■ **Data**
____________________

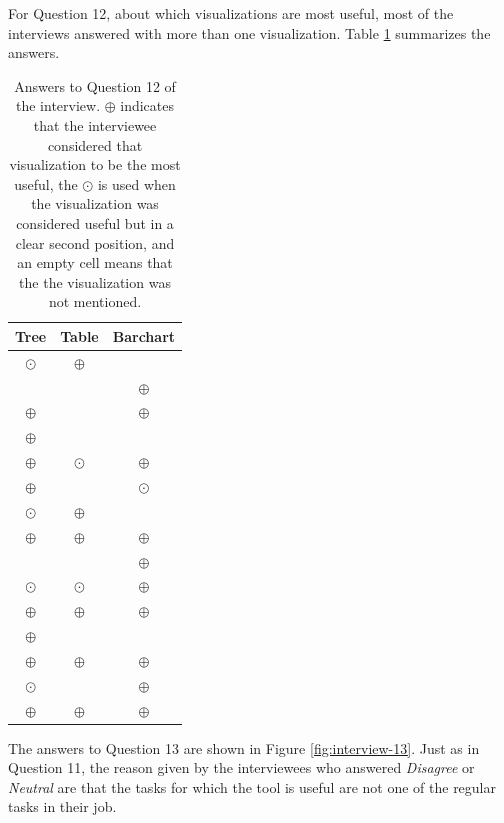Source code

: For Question 12, about which visualizations are most useful, most of the interviews answered with more than one visualization. Table \ref{table:interview-12} summarizes the answers.

\begin{table}[ht!]
    \begin{center}
    \begin{tabular}{|c|c|c|}
    \hline
    Tree      & Table     & Barchart \\
    \hline\hline
    $\odot$   & $\oplus$  & ~        \\\hline
    ~	        & ~	        & $\oplus$ \\\hline
    $\oplus$  & ~         & $\oplus$ \\\hline
    $\oplus$	& ~         & ~        \\\hline
    $\oplus$	& $\odot$	  & $\oplus$ \\\hline
    $\oplus$	& ~         & $\odot$  \\\hline
    $\odot$	  & $\oplus$	& ~        \\\hline
    $\oplus$	& $\oplus$	& $\oplus$ \\\hline
    ~	        & ~	        & $\oplus$ \\\hline
    $\odot$	  & $\odot$	  & $\oplus$ \\\hline
    $\oplus$	& $\oplus$	& $\oplus$ \\\hline
    $\oplus$	& ~	        & ~        \\\hline
    $\oplus$	& $\oplus$	& $\oplus$ \\\hline
    $\odot$	  & ~	        & $\oplus$ \\\hline
    $\oplus$	& $\oplus$	& $\oplus$ \\\hline
    \end{tabular}
    \end{center}
    \caption{Answers to Question 12 of the interview. $\oplus$ indicates that the interviewee considered that visualization to be the most useful, the $\odot$ is used when the visualization was considered useful but in a clear second position, and an empty cell means that the the visualization was not mentioned.}
    \label{table:interview-12}
\end{table}

The answers to Question 13 are shown in Figure \ref{fig:interview-13}. Just as in Question 11, the reason given by the interviewees who answered \textit{Disagree} or \textit{Neutral} are that the tasks for which the tool is useful are not one of the regular tasks in their job.

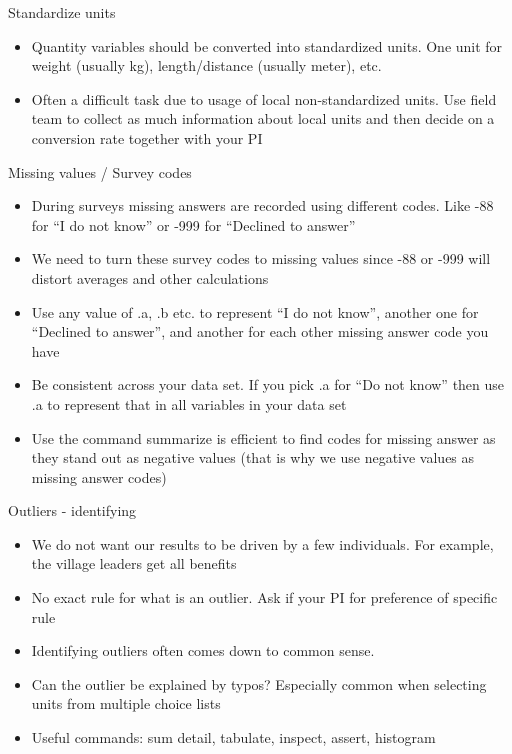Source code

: \documentclass[aspectratio=169]{beamer}
\begin{document}
\begin{frame}{Standardize units }
\begin{itemize}
	\item Quantity variables should be converted into standardized units. One unit for weight (usually kg), length/distance (usually meter), etc. 
	\item Often a difficult task due to usage of local non-standardized units. Use field team to collect as much information about local units and then decide on a conversion rate together with your PI	
\end{itemize}
\end{frame}


\begin{frame}{Missing values / Survey codes}
\begin{itemize}
	\item During surveys missing answers are recorded using different codes. Like -88 for “I do not know” or -999 for “Declined to answer”
	\item We need to turn these survey codes to missing values since -88 or -999 will distort averages and other calculations
	\item Use any value of .a, .b etc. to represent “I do not know”, another one for “Declined to answer”, and another for each other missing answer code you have
	\item Be consistent across your data set. If you pick .a for “Do not know” then use .a to represent that in all variables in your data set
	\item Use the command summarize is efficient to find codes for missing answer as they stand out as negative values (that is why we use negative values as missing answer codes)
\end{itemize}
\end{frame}



\begin{frame}{Outliers - identifying}
\begin{itemize}
	\item We do not want our results to be driven by a few individuals. For example, the village leaders get all benefits
	
	\item No exact rule for what is an outlier.  Ask if your PI for preference of specific rule
	
	\item Identifying outliers often comes down to common sense.
	
	\item Can the outlier be explained by typos? Especially common when selecting units from multiple choice lists
	
	\item Useful commands: sum detail, tabulate, inspect, assert, histogram
	
\end{itemize}
\end{frame}
\end{document}
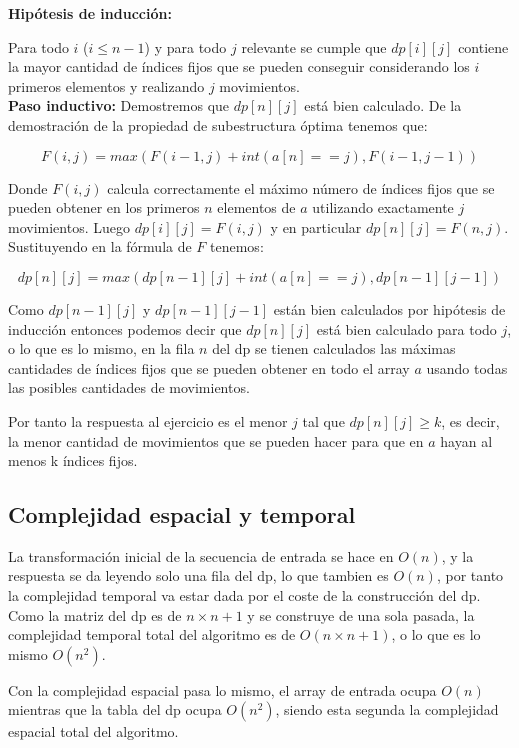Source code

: \documentclass[11pt]{article}
\begin{document}
    \textbf{Hipótesis de inducción:}

    Para todo $i$ ($i \leq n-1$) y para todo $j$ relevante se cumple que $dp[i][j]$ contiene la mayor cantidad
    de índices fijos que se pueden conseguir considerando los $i$ primeros elementos y realizando $j$ movimientos.\\[10pt]

    \textbf{Paso inductivo:}
    Demostremos que $dp[n][j]$ está bien calculado. De la demostración de la propiedad de subestructura óptima
    tenemos que:

    \[
    F(i, j) = max(F(i-1, j) + int(a[n] == j), F(i-1, j-1))
    \]

    Donde $F(i, j)$ calcula correctamente el máximo número de índices fijos que se pueden obtener en los 
    primeros $n$ elementos de $a$ utilizando exactamente $j$ movimientos. Luego $dp[i][j] = F(i, j)$ y en 
    particular $dp[n][j] = F(n, j)$. Sustituyendo en la fórmula de $F$ tenemos:

    \[
    dp[n][j] = max(dp[n-1][j] + int(a[n] == j), dp[n-1][j-1])
    \]

    Como $dp[n-1][j]$ y $dp[n-1][j-1]$ están bien calculados por hipótesis de inducción entonces podemos
    decir que $dp[n][j]$ está bien calculado para todo $j$, o lo que es lo mismo, en la fila $n$ del dp se
    tienen calculados las máximas cantidades de índices fijos que se pueden obtener en todo el array $a$ 
    usando todas las posibles cantidades de movimientos.

    Por tanto la respuesta al ejercicio es el menor $j$ tal que $dp[n][j] \geq k$, es decir, la menor cantidad
    de movimientos que se pueden hacer para que en $a$ hayan al menos k índices fijos.

    \subsection{Complejidad espacial y temporal}
    La transformación inicial de la secuencia de entrada se hace en $O(n)$, y la respuesta se da leyendo solo
    una fila del dp, lo que tambien es $O(n)$, por tanto la complejidad temporal va estar dada por el coste
    de la construcción del dp. Como la matriz del dp es de $n \times n + 1$ y se construye de una sola pasada,
    la complejidad temporal total del algoritmo es de $O(n \times n+1)$, o lo que es lo mismo $O(n^2)$.

    Con la complejidad espacial pasa lo mismo, el array de entrada ocupa $O(n)$ mientras que la tabla del dp ocupa
    $O(n^2)$, siendo esta segunda la complejidad espacial total del algoritmo.
\end{document}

____________________

■ **The problem**
If a line in the material contains "obtener", show it.

■ **Answer for the task**
    Donde $F(i, j)$ calcula correctamente el máximo número de índices fijos que se pueden obtener en los 
    tienen calculados las máximas cantidades de índices fijos que se pueden obtener en todo el array $a$ 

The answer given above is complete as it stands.